What the exercise asks:
Using the data below, repeat all of it precisely.

== Segment start ==

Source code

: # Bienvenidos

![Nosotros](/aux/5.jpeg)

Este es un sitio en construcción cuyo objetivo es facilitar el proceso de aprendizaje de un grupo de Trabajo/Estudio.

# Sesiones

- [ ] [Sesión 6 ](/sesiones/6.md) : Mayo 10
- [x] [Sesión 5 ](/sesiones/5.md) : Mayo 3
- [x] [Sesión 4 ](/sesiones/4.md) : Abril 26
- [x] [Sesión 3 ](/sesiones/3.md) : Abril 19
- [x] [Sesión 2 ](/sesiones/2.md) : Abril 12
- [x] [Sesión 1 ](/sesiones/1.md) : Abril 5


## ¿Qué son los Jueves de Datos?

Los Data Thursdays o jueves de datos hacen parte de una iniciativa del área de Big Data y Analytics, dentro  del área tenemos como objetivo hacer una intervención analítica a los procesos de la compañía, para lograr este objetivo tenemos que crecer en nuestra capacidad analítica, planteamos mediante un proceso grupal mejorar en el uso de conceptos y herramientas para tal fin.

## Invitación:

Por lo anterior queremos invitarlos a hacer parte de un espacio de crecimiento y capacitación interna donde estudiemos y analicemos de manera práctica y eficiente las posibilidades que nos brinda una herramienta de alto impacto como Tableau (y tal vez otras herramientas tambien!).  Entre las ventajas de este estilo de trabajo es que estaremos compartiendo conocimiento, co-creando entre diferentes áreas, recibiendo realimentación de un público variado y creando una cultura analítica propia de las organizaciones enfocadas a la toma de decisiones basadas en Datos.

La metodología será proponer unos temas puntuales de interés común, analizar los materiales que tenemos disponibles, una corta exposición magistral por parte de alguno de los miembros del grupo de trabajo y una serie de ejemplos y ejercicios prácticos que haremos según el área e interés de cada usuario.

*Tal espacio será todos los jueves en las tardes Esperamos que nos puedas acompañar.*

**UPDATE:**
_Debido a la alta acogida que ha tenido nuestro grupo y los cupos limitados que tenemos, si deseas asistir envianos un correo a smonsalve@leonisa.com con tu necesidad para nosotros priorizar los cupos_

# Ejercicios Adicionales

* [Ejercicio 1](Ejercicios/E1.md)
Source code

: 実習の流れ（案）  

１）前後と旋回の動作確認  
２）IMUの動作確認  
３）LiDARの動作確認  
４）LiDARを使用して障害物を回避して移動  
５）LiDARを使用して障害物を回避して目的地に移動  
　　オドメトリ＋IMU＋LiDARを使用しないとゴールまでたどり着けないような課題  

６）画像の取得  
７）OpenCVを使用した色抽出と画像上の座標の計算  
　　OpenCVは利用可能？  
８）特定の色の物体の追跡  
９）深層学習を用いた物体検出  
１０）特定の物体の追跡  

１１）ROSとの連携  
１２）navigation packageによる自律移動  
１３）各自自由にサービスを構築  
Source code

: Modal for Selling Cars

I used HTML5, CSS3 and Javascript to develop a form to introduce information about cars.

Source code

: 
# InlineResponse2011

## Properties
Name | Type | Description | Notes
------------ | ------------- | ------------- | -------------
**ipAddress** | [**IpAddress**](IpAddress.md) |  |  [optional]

== Segment end ==

Final answer:
Source code

: # Bienvenidos

![Nosotros](/aux/5.jpeg)

Este es un sitio en construcción cuyo objetivo es facilitar el proceso de aprendizaje de un grupo de Trabajo/Estudio.

# Sesiones

- [ ] [Sesión 6 ](/sesiones/6.md) : Mayo 10
- [x] [Sesión 5 ](/sesiones/5.md) : Mayo 3
- [x] [Sesión 4 ](/sesiones/4.md) : Abril 26
- [x] [Sesión 3 ](/sesiones/3.md) : Abril 19
- [x] [Sesión 2 ](/sesiones/2.md) : Abril 12
- [x] [Sesión 1 ](/sesiones/1.md) : Abril 5


## ¿Qué son los Jueves de Datos?

Los Data Thursdays o jueves de datos hacen parte de una iniciativa del área de Big Data y Analytics, dentro  del área tenemos como objetivo hacer una intervención analítica a los procesos de la compañía, para lograr este objetivo tenemos que crecer en nuestra capacidad analítica, planteamos mediante un proceso grupal mejorar en el uso de conceptos y herramientas para tal fin.

## Invitación:

Por lo anterior queremos invitarlos a hacer parte de un espacio de crecimiento y capacitación interna donde estudiemos y analicemos de manera práctica y eficiente las posibilidades que nos brinda una herramienta de alto impacto como Tableau (y tal vez otras herramientas tambien!).  Entre las ventajas de este estilo de trabajo es que estaremos compartiendo conocimiento, co-creando entre diferentes áreas, recibiendo realimentación de un público variado y creando una cultura analítica propia de las organizaciones enfocadas a la toma de decisiones basadas en Datos.

La metodología será proponer unos temas puntuales de interés común, analizar los materiales que tenemos disponibles, una corta exposición magistral por parte de alguno de los miembros del grupo de trabajo y una serie de ejemplos y ejercicios prácticos que haremos según el área e interés de cada usuario.

*Tal espacio será todos los jueves en las tardes Esperamos que nos puedas acompañar.*

**UPDATE:**
_Debido a la alta acogida que ha tenido nuestro grupo y los cupos limitados que tenemos, si deseas asistir envianos un correo a smonsalve@leonisa.com con tu necesidad para nosotros priorizar los cupos_

# Ejercicios Adicionales

* [Ejercicio 1](Ejercicios/E1.md)
Source code

: 実習の流れ（案）  

１）前後と旋回の動作確認  
２）IMUの動作確認  
３）LiDARの動作確認  
４）LiDARを使用して障害物を回避して移動  
５）LiDARを使用して障害物を回避して目的地に移動  
　　オドメトリ＋IMU＋LiDARを使用しないとゴールまでたどり着けないような課題  

６）画像の取得  
７）OpenCVを使用した色抽出と画像上の座標の計算  
　　OpenCVは利用可能？  
８）特定の色の物体の追跡  
９）深層学習を用いた物体検出  
１０）特定の物体の追跡  

１１）ROSとの連携  
１２）navigation packageによる自律移動  
１３）各自自由にサービスを構築  
Source code

: Modal for Selling Cars

I used HTML5, CSS3 and Javascript to develop a form to introduce information about cars.

Source code

: 
# InlineResponse2011

## Properties
Name | Type | Description | Notes
------------ | ------------- | ------------- | -------------
**ipAddress** | [**IpAddress**](IpAddress.md) |  |  [optional]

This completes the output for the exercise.